But some went by names like Amy Roberts and Bobby Carpenter. And others went by Latoya Johnson and Darnell Thomas.
“Race was signaled through name and accent,” Kugelmass explained. “And then class was cued through vocabulary, grammar, and accent.”
For example, a middle class white caller said things like, “I’m becoming concerned because I can’t get going in the morning, and it takes a lot of effort to deal with people at work.”
While a working class black caller said, “I just be feeling down and annoyed at work all the time. Now I can’t even sleep right and that ain’t no good.”
Kugelmass said the overall response rate was low, which is similar to findings of a recent KQED survey of San Francisco psychologists.

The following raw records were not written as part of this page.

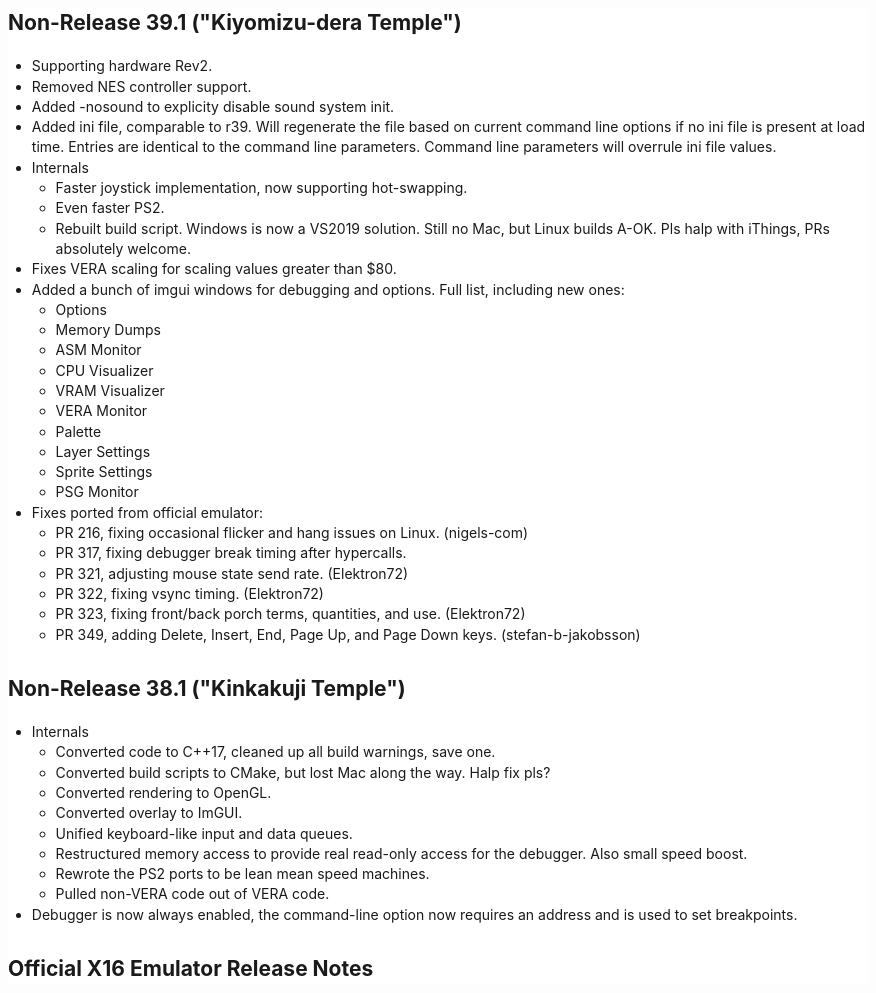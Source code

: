 ## Non-Release 39.1 ("Kiyomizu-dera Temple")

* Supporting hardware Rev2.
* Removed NES controller support.
* Added -nosound to explicity disable sound system init.
* Added ini file, comparable to r39. Will regenerate the file based on 
	current command line options if no ini file is present at load time. 
	Entries are identical to the command line parameters. Command line 
	parameters will overrule ini file values.
* Internals
	* Faster joystick implementation, now supporting hot-swapping.
	* Even faster PS2.
	* Rebuilt build script. Windows is now a VS2019 solution. Still no Mac, but Linux builds A-OK. Pls halp with iThings, 	PRs absolutely welcome.
* Fixes VERA scaling for scaling values greater than $80.
* Added a bunch of imgui windows for debugging and options. Full list, including new ones:
	* Options
	* Memory Dumps
	* ASM Monitor
	* CPU Visualizer
	* VRAM Visualizer
	* VERA Monitor
	* Palette
	* Layer Settings
	* Sprite Settings
	* PSG Monitor
* Fixes ported from official emulator:
	* PR 216, fixing occasional flicker and hang issues on Linux. (nigels-com)
	* PR 317, fixing debugger break timing after hypercalls.
	* PR 321, adjusting mouse state send rate. (Elektron72)
	* PR 322, fixing vsync timing. (Elektron72)
	* PR 323, fixing front/back porch terms, quantities, and use. (Elektron72)
	* PR 349, adding Delete, Insert, End, Page Up, and Page Down keys. (stefan-b-jakobsson)

## Non-Release 38.1 ("Kinkakuji Temple")

* Internals
	* Converted code to C++17, cleaned up all build warnings, save one.
	* Converted build scripts to CMake, but lost Mac along the way. Halp fix pls?
	* Converted rendering to OpenGL.
	* Converted overlay to ImGUI.
	* Unified keyboard-like input and data queues.
	* Restructured memory access to provide real read-only access for the debugger. Also small speed boost.
	* Rewrote the PS2 ports to be lean mean speed machines.
	* Pulled non-VERA code out of VERA code.
* Debugger is now always enabled, the command-line option now requires an address and is used to set breakpoints.

Official X16 Emulator Release Notes
-------------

But the disparities in who the therapists called back were “striking,” Kugelmass said. One out of two middle class white callers got a response, while one in three working class black callers did.
Previous research has shown that psychotherapists have a preference to treat clients they perceive to be verbal, intelligent, and “psychologically minded,” in other words, people who are like them. Another study found that psychiatrists perceive black patients as “less articulate, competent, [and] introspective” compared to white patients.
Kugelmass says her results suggest the therapists contacted for her study – all of whom held doctoral degrees and operated a solo practice – could be turning down potential patients based on unconscious biases or stereotypes.
“These white middle class, or upper middle class, therapists are probably reluctant to embark on what can be an intimate, potentially long-term relationship with someone that they feel they can't relate to,” Kugelmass said.
The biggest disparity found in the study appeared with weekday evening appointment times – the most coveted slots in therapy.
Of all the calls placed by middle class white women asking for that slot, 20 percent resulted in an appointment offer for a weekday evening. That compares to just one percent of calls placed by working class black men resulting in an evening appointment offer.
“If the magnitude of discrimination against working class men in the study translates to what is happening in the real world,” Kugelmass said, “then they’re facing a virtually insurmountable barrier to getting care from the types of therapists who were investigated here.”
She said she hopes psychotherapy training programs, professional associations, and insurers will take her findings seriously and find a way to address them in practice.